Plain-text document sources
________
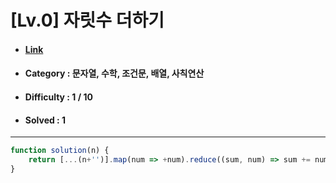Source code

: # [Lv.0] 자릿수 더하기 
* #### [Link](https://school.programmers.co.kr/learn/courses/30/lessons/120906)
* #### Category : 문자열, 수학, 조건문, 배열, 사칙연산
* #### Difficulty : 1 / 10  
* #### Solved : 1

<hr />

```js
function solution(n) {
    return [...(n+'')].map(num => +num).reduce((sum, num) => sum += num, 0)
}
```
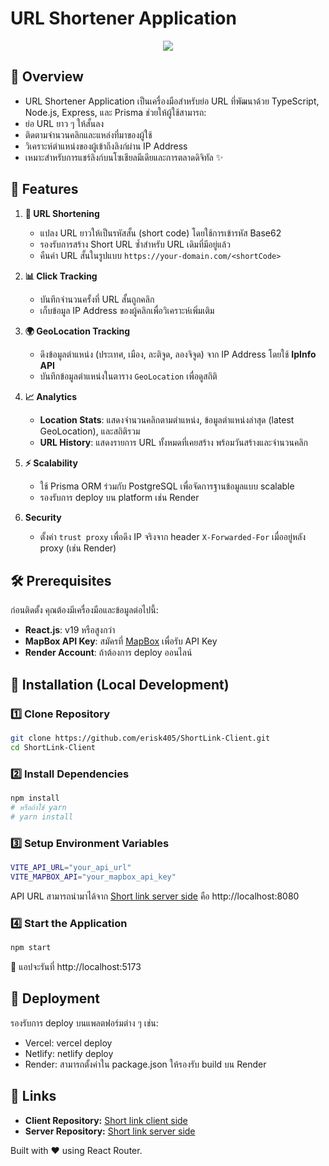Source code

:# URL Shortener Application

<div align="center">
  <img src="https://res.cloudinary.com/dmmpngwym/image/upload/v1743617580/shortlink_lsv5jd.jpg">
</div>

## 📌 Overview
  - URL Shortener Application เป็นเครื่องมือสำหรับย่อ URL ที่พัฒนาด้วย TypeScript, Node.js, Express, และ Prisma ช่วยให้ผู้ใช้สามารถ:
  - ย่อ URL ยาว ๆ ให้สั้นลง
  - ติดตามจำนวนคลิกและแหล่งที่มาของผู้ใช้
  - วิเคราะห์ตำแหน่งของผู้เข้าถึงลิงก์ผ่าน IP Address
  - เหมาะสำหรับการแชร์ลิงก์บนโซเชียลมีเดียและการตลาดดิจิทัล ✨

## 🚀 Features

1. **🔗 URL Shortening**
   - แปลง URL ยาวให้เป็นรหัสสั้น (short code) โดยใช้การเข้ารหัส Base62
   - รองรับการสร้าง Short URL ซ้ำสำหรับ URL เดิมที่มีอยู่แล้ว
   - คืนค่า URL สั้นในรูปแบบ `https://your-domain.com/<shortCode>`

2. **📊 Click Tracking**
   - บันทึกจำนวนครั้งที่ URL สั้นถูกคลิก
   - เก็บข้อมูล IP Address ของผู้คลิกเพื่อวิเคราะห์เพิ่มเติม

3. **🌍 GeoLocation Tracking**
   - ดึงข้อมูลตำแหน่ง (ประเทศ, เมือง, ละติจูด, ลองจิจูด) จาก IP Address โดยใช้ **IpInfo API**
   - บันทึกข้อมูลตำแหน่งในตาราง `GeoLocation` เพื่อดูสถิติ

4. **📈 Analytics**
   - **Location Stats**: แสดงจำนวนคลิกตามตำแหน่ง, ข้อมูลตำแหน่งล่าสุด (latest GeoLocation), และสถิติรวม
   - **URL History**: แสดงรายการ URL ทั้งหมดที่เคยสร้าง พร้อมวันสร้างและจำนวนคลิก

5. **⚡ Scalability**
   - ใช้ Prisma ORM ร่วมกับ PostgreSQL เพื่อจัดการฐานข้อมูลแบบ scalable
   - รองรับการ deploy บน platform เช่น Render

6. **Security**
   - ตั้งค่า `trust proxy` เพื่อดึง IP จริงจาก header `X-Forwarded-For` เมื่ออยู่หลัง proxy (เช่น Render)

## 🛠 Prerequisites

ก่อนติดตั้ง คุณต้องมีเครื่องมือและข้อมูลต่อไปนี้:

- **React.js**: v19 หรือสูงกว่า
- **MapBox API Key**: สมัครที่ [MapBox](https://www.mapbox.com/) เพื่อรับ API Key
- **Render Account**: ถ้าต้องการ deploy ออนไลน์

## 🔧 Installation (Local Development)

### 1️⃣ Clone Repository
```bash
git clone https://github.com/erisk405/ShortLink-Client.git
cd ShortLink-Client
```
### 2️⃣ Install Dependencies
```bash
npm install
# หรือถ้าใช้ yarn
# yarn install
```
### 3️⃣ Setup Environment Variables
```bash
VITE_API_URL="your_api_url" 
VITE_MAPBOX_API="your_mapbox_api_key"
```
API URL สามารถนำมาได้จาก [Short link server side](https://github.com/erisk405/ShortLink-Server) คือ http://localhost:8080

### 4️⃣ Start the Application
```bash
npm start
```
🔹 แอปจะรันที่ http://localhost:5173

## 🚀 Deployment
รองรับการ deploy บนแพลตฟอร์มต่าง ๆ เช่น:
  - Vercel: vercel deploy
  - Netlify: netlify deploy
  - Render: สามารถตั้งค่าใน package.json ให้รองรับ build บน Render

## 🔗 Links
- **Client Repository:** [Short link client side](https://github.com/erisk405/ShortLink-Client)
- **Server Repository:** [Short link server side](https://github.com/erisk405/ShortLink-Server)

Built with ❤️ using React Router.
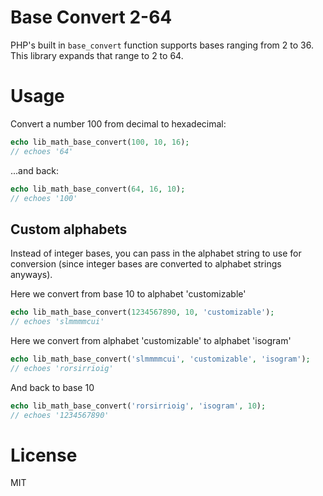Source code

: # Base Convert 2-64

PHP's built in `base_convert` function supports bases ranging from 2 to 36. This library expands that range to 2 to 64.

# Usage
Convert a number 100 from decimal to hexadecimal:
```php
echo lib_math_base_convert(100, 10, 16); 
// echoes '64'
```
...and back:
```php
echo lib_math_base_convert(64, 16, 10); 
// echoes '100'
```

## Custom alphabets
Instead of integer bases, you can pass in the alphabet string to use for conversion (since integer bases are converted to alphabet strings anyways).

Here we convert from base 10 to alphabet 'customizable'
```php
echo lib_math_base_convert(1234567890, 10, 'customizable');
// echoes 'slmmmmcui'
```

Here we convert from alphabet 'customizable' to alphabet 'isogram'
```php
echo lib_math_base_convert('slmmmmcui', 'customizable', 'isogram');
// echoes 'rorsirrioig'
```

And back to base 10
```php
echo lib_math_base_convert('rorsirrioig', 'isogram', 10);
// echoes '1234567890'
```
# License

MIT
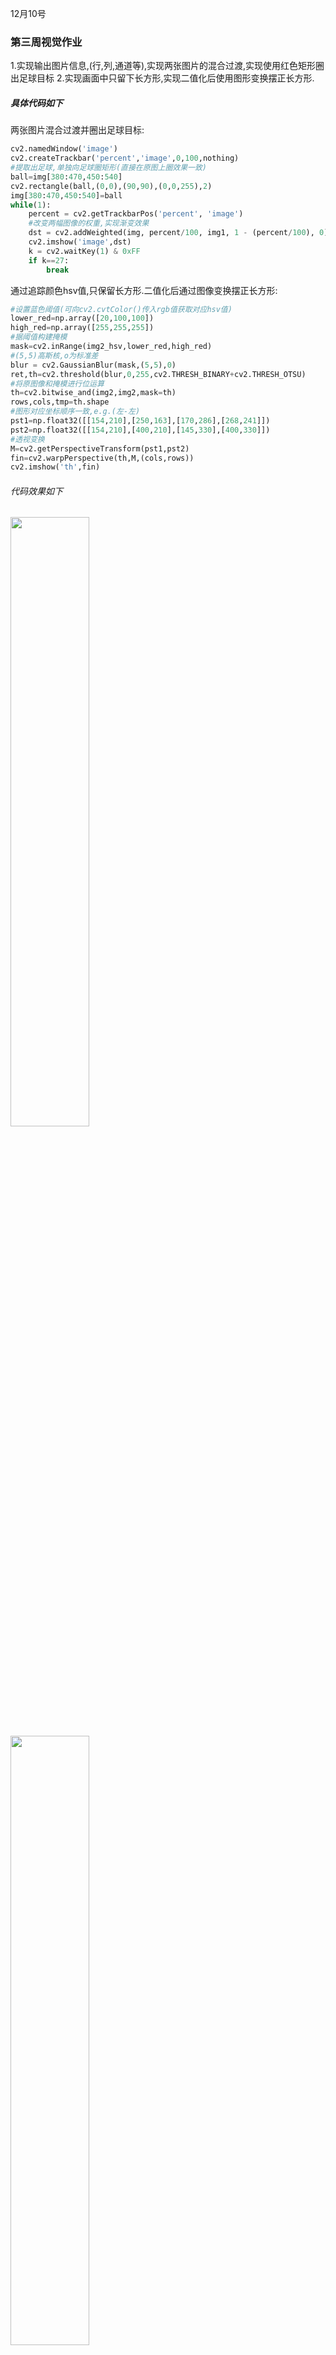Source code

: 12月10号
### 第三周视觉作业 ###
1.实现输出图片信息,(行,列,通道等),实现两张图片的混合过渡,实现使用红色矩形圈出足球目标
2.实现画面中只留下长方形,实现二值化后使用图形变换摆正长方形.

##### 具体代码如下 #####
两张图片混合过渡并圈出足球目标:
```python
cv2.namedWindow('image')
cv2.createTrackbar('percent','image',0,100,nothing)
#提取出足球,单独向足球圈矩形(直接在原图上圈效果一致)
ball=img[380:470,450:540]
cv2.rectangle(ball,(0,0),(90,90),(0,0,255),2)
img[380:470,450:540]=ball
while(1):
    percent = cv2.getTrackbarPos('percent', 'image')
    #改变两幅图像的权重,实现渐变效果
    dst = cv2.addWeighted(img, percent/100, img1, 1 - (percent/100), 0)
    cv2.imshow('image',dst)
    k = cv2.waitKey(1) & 0xFF
    if k==27:
        break
```
通过追踪颜色hsv值,只保留长方形.二值化后通过图像变换摆正长方形:
``` python
#设置蓝色阈值(可向cv2.cvtColor()传入rgb值获取对应hsv值)
lower_red=np.array([20,100,100])
high_red=np.array([255,255,255])
#据阈值构建掩模
mask=cv2.inRange(img2_hsv,lower_red,high_red)
#(5,5)高斯核,o为标准差
blur = cv2.GaussianBlur(mask,(5,5),0)
ret,th=cv2.threshold(blur,0,255,cv2.THRESH_BINARY+cv2.THRESH_OTSU)
#将原图像和掩模进行位运算
th=cv2.bitwise_and(img2,img2,mask=th)
rows,cols,tmp=th.shape
#图形对应坐标顺序一致,e.g.(左-左)
pst1=np.float32([[154,210],[250,163],[170,286],[268,241]])
pst2=np.float32([[154,210],[400,210],[145,330],[400,330]])
#透视变换
M=cv2.getPerspectiveTransform(pst1,pst2)
fin=cv2.warpPerspective(th,M,(cols,rows))
cv2.imshow('th',fin)
```
###### 代码效果如下 ######
<img src =https://s2.loli.net/2021/12/13/OBzZPajX2utUxLe.gif width= 50% />

<img src=https://s2.loli.net/2021/12/13/t64liAMLGKake2T.png width = 50%/>

<img src=https://s2.loli.net/2021/12/13/4sISifCNeqZab5W.png width = 50%/>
________
* [Directions]: Each line with the word "slmmmmcui" in the records above belongs in the result; copy all of them.

* [Solution]:
// echoes 'slmmmmcui'
echo lib_math_base_convert('slmmmmcui', 'customizable', 'isogram');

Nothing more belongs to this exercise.